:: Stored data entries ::
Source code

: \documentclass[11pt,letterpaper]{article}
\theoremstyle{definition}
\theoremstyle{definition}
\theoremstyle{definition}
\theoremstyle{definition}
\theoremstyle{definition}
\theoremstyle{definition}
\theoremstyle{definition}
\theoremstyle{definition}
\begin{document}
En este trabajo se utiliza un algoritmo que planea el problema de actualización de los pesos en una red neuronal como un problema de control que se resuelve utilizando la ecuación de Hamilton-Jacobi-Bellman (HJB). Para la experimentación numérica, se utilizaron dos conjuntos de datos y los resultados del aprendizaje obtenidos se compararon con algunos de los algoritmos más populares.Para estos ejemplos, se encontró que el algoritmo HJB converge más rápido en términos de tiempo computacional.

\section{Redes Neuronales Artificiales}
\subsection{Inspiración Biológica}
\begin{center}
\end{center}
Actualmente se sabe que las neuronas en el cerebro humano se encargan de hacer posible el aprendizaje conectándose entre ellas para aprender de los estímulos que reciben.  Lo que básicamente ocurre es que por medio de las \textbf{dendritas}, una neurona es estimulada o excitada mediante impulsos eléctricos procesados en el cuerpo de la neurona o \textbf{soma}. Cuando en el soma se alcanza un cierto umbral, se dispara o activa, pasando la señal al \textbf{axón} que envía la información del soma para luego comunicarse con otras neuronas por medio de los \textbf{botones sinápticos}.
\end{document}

:: Task item ::
Go through the data above and repeat all of it exactly.

:: Written solution ::
Source code

: \documentclass[11pt,letterpaper]{article}
\theoremstyle{definition}
\theoremstyle{definition}
\theoremstyle{definition}
\theoremstyle{definition}
\theoremstyle{definition}
\theoremstyle{definition}
\theoremstyle{definition}
\theoremstyle{definition}
\begin{document}
En este trabajo se utiliza un algoritmo que planea el problema de actualización de los pesos en una red neuronal como un problema de control que se resuelve utilizando la ecuación de Hamilton-Jacobi-Bellman (HJB). Para la experimentación numérica, se utilizaron dos conjuntos de datos y los resultados del aprendizaje obtenidos se compararon con algunos de los algoritmos más populares.Para estos ejemplos, se encontró que el algoritmo HJB converge más rápido en términos de tiempo computacional.

\section{Redes Neuronales Artificiales}
\subsection{Inspiración Biológica}
\begin{center}
\end{center}
Actualmente se sabe que las neuronas en el cerebro humano se encargan de hacer posible el aprendizaje conectándose entre ellas para aprender de los estímulos que reciben.  Lo que básicamente ocurre es que por medio de las \textbf{dendritas}, una neurona es estimulada o excitada mediante impulsos eléctricos procesados en el cuerpo de la neurona o \textbf{soma}. Cuando en el soma se alcanza un cierto umbral, se dispara o activa, pasando la señal al \textbf{axón} que envía la información del soma para luego comunicarse con otras neuronas por medio de los \textbf{botones sinápticos}.
\end{document}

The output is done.